By commenting on navigators.org, you agree to the following code of conduct:
- You may comment without registering. You can log-in via WordPress.com, Twitter, Google+, or Facebook—or not at all. It’s up to you. We don’t recommend posting anonymously, but you may do so if you wish. We may change this rule if it is abused.
- You may post follow-up questions. The best conversations contain back and forth. They also happen in a place where others can jump in if they have something to add. Therefore, we would rather receive your comments on the blog than via email.
- You may disagree with us. We welcome debate. However, we ask that if you disagree with us—or anyone else, for that matter—do so in a way that is respectful.
- We reserve the right to delete your comments. We don’t have an obligation to publish your comments. We delete comments that are, (a) disrespectful; (b) off-topic; (c) libelous, defamatory, abusive, harassing, threatening, profane, pornographic, offensive, false, misleading, or which otherwise violates or encourages others to violate a sense of decorum and civility or any law, including intellectual property laws; or (d) “spam,” i.e., an attempt to advertise, solicit, or otherwise promote goods and services.
- You may post a link to your site or your most recent blog post.

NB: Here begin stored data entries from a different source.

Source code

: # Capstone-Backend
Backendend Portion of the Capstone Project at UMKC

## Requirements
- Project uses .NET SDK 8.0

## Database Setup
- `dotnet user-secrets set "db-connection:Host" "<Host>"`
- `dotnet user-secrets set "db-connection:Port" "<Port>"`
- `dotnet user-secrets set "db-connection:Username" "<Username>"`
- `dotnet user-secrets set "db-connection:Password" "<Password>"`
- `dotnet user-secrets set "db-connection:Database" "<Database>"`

If something you’ve written or created contributes to the conversation, please link to it. You may even want to quote an excerpt from it inside the comments.
- You retain ownership of your comments. We do not own them and expressly disclaim any and all liability that may result from them. By commenting on this site, you agree that you retain all ownership rights in what you post here and that you will relieve The Navigators from any and all liability that may result from those postings.
- You grant The Navigators a license to post your comments. This license is worldwide, irrevocable, non-exclusive, and royalty-free. You grant us the right to store, use, transmit, display, publish, reproduce, and distribute your comments in any format, including but not limited to a blog, in a book, a video, or presentation.
Thank you for being an active and respectful participant in conversations about discipleship, evangelism, Bible study, and prayer. We believe this simple code of conduct will facilitate this.
This code of conduct was inspired by Michael Hyatt’s comment policy.